* [Dataset content]:

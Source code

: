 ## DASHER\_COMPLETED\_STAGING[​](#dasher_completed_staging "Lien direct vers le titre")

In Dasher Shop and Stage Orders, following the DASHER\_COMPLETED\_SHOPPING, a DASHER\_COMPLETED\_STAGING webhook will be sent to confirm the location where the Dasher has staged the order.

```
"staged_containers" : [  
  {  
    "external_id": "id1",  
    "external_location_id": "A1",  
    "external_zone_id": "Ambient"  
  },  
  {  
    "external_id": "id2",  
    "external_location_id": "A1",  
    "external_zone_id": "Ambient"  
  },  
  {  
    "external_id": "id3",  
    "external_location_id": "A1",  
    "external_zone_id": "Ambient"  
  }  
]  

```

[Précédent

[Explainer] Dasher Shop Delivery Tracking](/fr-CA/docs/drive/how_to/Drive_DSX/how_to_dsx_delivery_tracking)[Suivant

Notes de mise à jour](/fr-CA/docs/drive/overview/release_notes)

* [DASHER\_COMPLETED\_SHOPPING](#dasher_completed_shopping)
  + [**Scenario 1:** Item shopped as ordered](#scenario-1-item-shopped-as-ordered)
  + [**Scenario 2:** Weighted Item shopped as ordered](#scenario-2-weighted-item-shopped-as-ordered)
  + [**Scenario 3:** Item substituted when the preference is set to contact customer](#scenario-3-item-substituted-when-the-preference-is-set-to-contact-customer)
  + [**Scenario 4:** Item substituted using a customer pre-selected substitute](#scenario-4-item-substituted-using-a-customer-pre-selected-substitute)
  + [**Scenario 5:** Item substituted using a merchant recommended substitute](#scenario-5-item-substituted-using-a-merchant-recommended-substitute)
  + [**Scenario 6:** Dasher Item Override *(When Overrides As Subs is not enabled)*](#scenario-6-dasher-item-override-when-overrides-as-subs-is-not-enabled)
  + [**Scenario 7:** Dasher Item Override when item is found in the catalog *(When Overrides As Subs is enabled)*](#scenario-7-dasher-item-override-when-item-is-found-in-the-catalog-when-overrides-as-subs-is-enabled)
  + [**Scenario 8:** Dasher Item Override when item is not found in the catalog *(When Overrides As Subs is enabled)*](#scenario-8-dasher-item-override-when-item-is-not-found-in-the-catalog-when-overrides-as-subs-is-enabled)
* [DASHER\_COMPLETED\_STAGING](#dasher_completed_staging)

* [Prompt]: Output the listing exactly, from first line to last.

* [Output]:
Source code

: ## DASHER\_COMPLETED\_STAGING[​](#dasher_completed_staging "Lien direct vers le titre")

In Dasher Shop and Stage Orders, following the DASHER\_COMPLETED\_SHOPPING, a DASHER\_COMPLETED\_STAGING webhook will be sent to confirm the location where the Dasher has staged the order.

```
"staged_containers" : [  
  {  
    "external_id": "id1",  
    "external_location_id": "A1",  
    "external_zone_id": "Ambient"  
  },  
  {  
    "external_id": "id2",  
    "external_location_id": "A1",  
    "external_zone_id": "Ambient"  
  },  
  {  
    "external_id": "id3",  
    "external_location_id": "A1",  
    "external_zone_id": "Ambient"  
  }  
]  

```

[Précédent

[Explainer] Dasher Shop Delivery Tracking](/fr-CA/docs/drive/how_to/Drive_DSX/how_to_dsx_delivery_tracking)[Suivant

Notes de mise à jour](/fr-CA/docs/drive/overview/release_notes)

* [DASHER\_COMPLETED\_SHOPPING](#dasher_completed_shopping)
  + [**Scenario 1:** Item shopped as ordered](#scenario-1-item-shopped-as-ordered)
  + [**Scenario 2:** Weighted Item shopped as ordered](#scenario-2-weighted-item-shopped-as-ordered)
  + [**Scenario 3:** Item substituted when the preference is set to contact customer](#scenario-3-item-substituted-when-the-preference-is-set-to-contact-customer)
  + [**Scenario 4:** Item substituted using a customer pre-selected substitute](#scenario-4-item-substituted-using-a-customer-pre-selected-substitute)
  + [**Scenario 5:** Item substituted using a merchant recommended substitute](#scenario-5-item-substituted-using-a-merchant-recommended-substitute)
  + [**Scenario 6:** Dasher Item Override *(When Overrides As Subs is not enabled)*](#scenario-6-dasher-item-override-when-overrides-as-subs-is-not-enabled)
  + [**Scenario 7:** Dasher Item Override when item is found in the catalog *(When Overrides As Subs is enabled)*](#scenario-7-dasher-item-override-when-item-is-found-in-the-catalog-when-overrides-as-subs-is-enabled)
  + [**Scenario 8:** Dasher Item Override when item is not found in the catalog *(When Overrides As Subs is enabled)*](#scenario-8-dasher-item-override-when-item-is-not-found-in-the-catalog-when-overrides-as-subs-is-enabled)
* [DASHER\_COMPLETED\_STAGING](#dasher_completed_staging)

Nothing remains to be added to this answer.